**WHAT YOU SHOULD DO**
Go through the records below and tally the lines that include "file". Answer with the number only.

**Saved entries**
===============
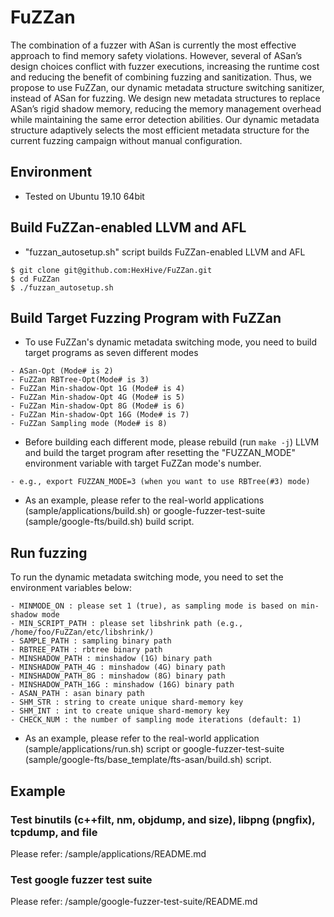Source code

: # FuZZan
The combination of a fuzzer with ASan is currently the most effective approach to find memory safety violations.
However, several of ASan’s design choices conflict with fuzzer executions, increasing the runtime cost and reducing the benefit of combining fuzzing and sanitization. Thus, we propose to use FuZZan, our dynamic metadata structure switching sanitizer, instead of ASan for fuzzing. We design new metadata structures to replace ASan’s rigid shadow memory, reducing the memory management overhead while maintaining the same error detection abilities. Our dynamic metadata structure adaptively selects the most efficient metadata structure for the current fuzzing campaign without manual configuration.

## Environment
- Tested on Ubuntu 19.10 64bit

## Build FuZZan-enabled LLVM and AFL
- "fuzzan_autosetup.sh" script builds FuZZan-enabled LLVM and AFL

```
$ git clone git@github.com:HexHive/FuZZan.git
$ cd FuZZan
$ ./fuzzan_autosetup.sh
```

## Build Target Fuzzing Program with FuZZan
- To use FuZZan's dynamic metadata switching mode, you need to build target programs as seven different modes
```
- ASan-Opt (Mode# is 2)
- FuZZan RBTree-Opt(Mode# is 3)
- FuZZan Min-shadow-Opt 1G (Mode# is 4)
- FuZZan Min-shadow-Opt 4G (Mode# is 5)
- FuZZan Min-shadow-Opt 8G (Mode# is 6)
- FuZZan Min-shadow-Opt 16G (Mode# is 7)
- FuZZan Sampling mode (Mode# is 8)
```
- Before building each different mode, please rebuild (run `make -j`) LLVM and build the target program after resetting the "FUZZAN_MODE" environment variable with target FuZZan mode's number.
```
- e.g., export FUZZAN_MODE=3 (when you want to use RBTree(#3) mode)
```
- As an example, please refer to the real-world applications (sample/applications/build.sh) or google-fuzzer-test-suite (sample/google-fts/build.sh) build script.

## Run fuzzing
To run the dynamic metadata switching mode, you need to set the environment variables below:
```
- MINMODE_ON : please set 1 (true), as sampling mode is based on min-shadow mode
- MIN_SCRIPT_PATH : please set libshrink path (e.g., /home/foo/FuZZan/etc/libshrink/)
- SAMPLE_PATH : sampling binary path
- RBTREE_PATH : rbtree binary path
- MINSHADOW_PATH : minshadow (1G) binary path
- MINSHADOW_PATH_4G : minshadow (4G) binary path
- MINSHADOW_PATH_8G : minshadow (8G) binary path
- MINSHADOW_PATH_16G : minshadow (16G) binary path
- ASAN_PATH : asan binary path
- SHM_STR : string to create unique shard-memory key
- SHM_INT : int to create unique shard-memory key
- CHECK_NUM : the number of sampling mode iterations (default: 1)
```
- As an example, please refer to the real-world application (sample/applications/run.sh) script or google-fuzzer-test-suite (sample/google-fts/base_template/fts-asan/build.sh) script.

## Example
### Test binutils (c++filt, nm, objdump, and size), libpng (pngfix), tcpdump, and file
Please refer: /sample/applications/README.md

### Test google fuzzer test suite
Please refer: /sample/google-fuzzer-test-suite/README.md
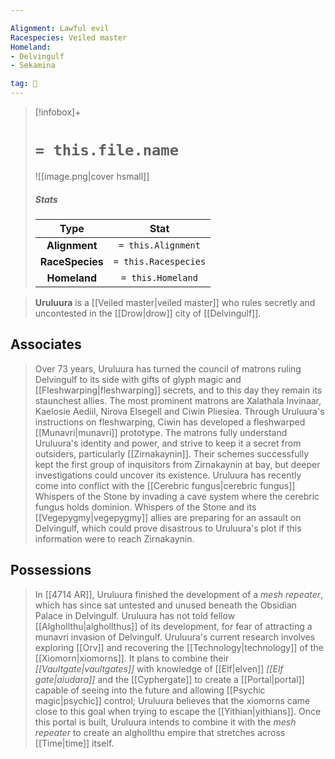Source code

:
 ```yaml
---

Alignment: Lawful evil
Racespecies: Veiled master
Homeland:
- Delvingulf
- Sekamina

tag: 👤️
---
```


> [!infobox]+
> #  `= this.file.name`
> ![[image.png|cover hsmall]]
> ##### Stats
> Type | Stat |
> :---: |:---:|
> **Alignment** | `= this.Alignment` |
> **RaceSpecies** | `= this.Racespecies` |
> **Homeland** | `= this.Homeland` |



> **Uruluura** is a [[Veiled master|veiled master]] who rules secretly and uncontested in the [[Drow|drow]] city of [[Delvingulf]].


## Associates

> Over 73 years, Uruluura has turned the council of matrons ruling Delvingulf to its side with gifts of glyph magic and [[Fleshwarping|fleshwarping]] secrets, and to this day they remain its staunchest allies. The most prominent matrons are Xalathala Invinaar, Kaelosie Aediil, Nirova Elsegell and Ciwin Pliesiea. Through Uruluura's instructions on fleshwarping, Ciwin has developed a fleshwarped [[Munavri|munavri]] prototype. The matrons fully understand Uruluura's identity and power, and strive to keep it a secret from outsiders, particularly [[Zirnakaynin]]. Their schemes successfully kept the first group of inquisitors from Zirnakaynin at bay, but deeper investigations could uncover its existence.
> Uruluura has recently come into conflict with the [[Cerebric fungus|cerebric fungus]] Whispers of the Stone by invading a cave system where the cerebric fungus holds dominion. Whispers of the Stone and its [[Vegepygmy|vegepygmy]] allies are preparing for an assault on Delvingulf, which could prove disastrous to Uruluura's plot if this information were to reach Zirnakaynin.


## Possessions

> In [[4714 AR]], Uruluura finished the development of a *mesh repeater*, which has since sat untested and unused beneath the Obsidian Palace in Delvingulf. Uruluura has not told fellow [[Alghollthu|alghollthus]] of its development, for fear of attracting a munavri invasion of Delvingulf.
> Uruluura's current research involves exploring [[Orv]] and recovering the [[Technology|technology]] of the [[Xiomorn|xiomorns]]. It plans to combine their *[[Vaultgate|vaultgates]]* with knowledge of [[Elf|elven]] *[[Elf gate|aiudara]]* and the [[Cyphergate]] to create a [[Portal|portal]] capable of seeing into the future and allowing [[Psychic magic|psychic]] control; Uruluura believes that the xiomorns came close to this goal when trying to escape the [[Yithian|yithians]]. Once this portal is built, Uruluura intends to combine it with the *mesh repeater* to create an alghollthu empire that stretches across [[Time|time]] itself.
===============
**ANSWER SPACE**
2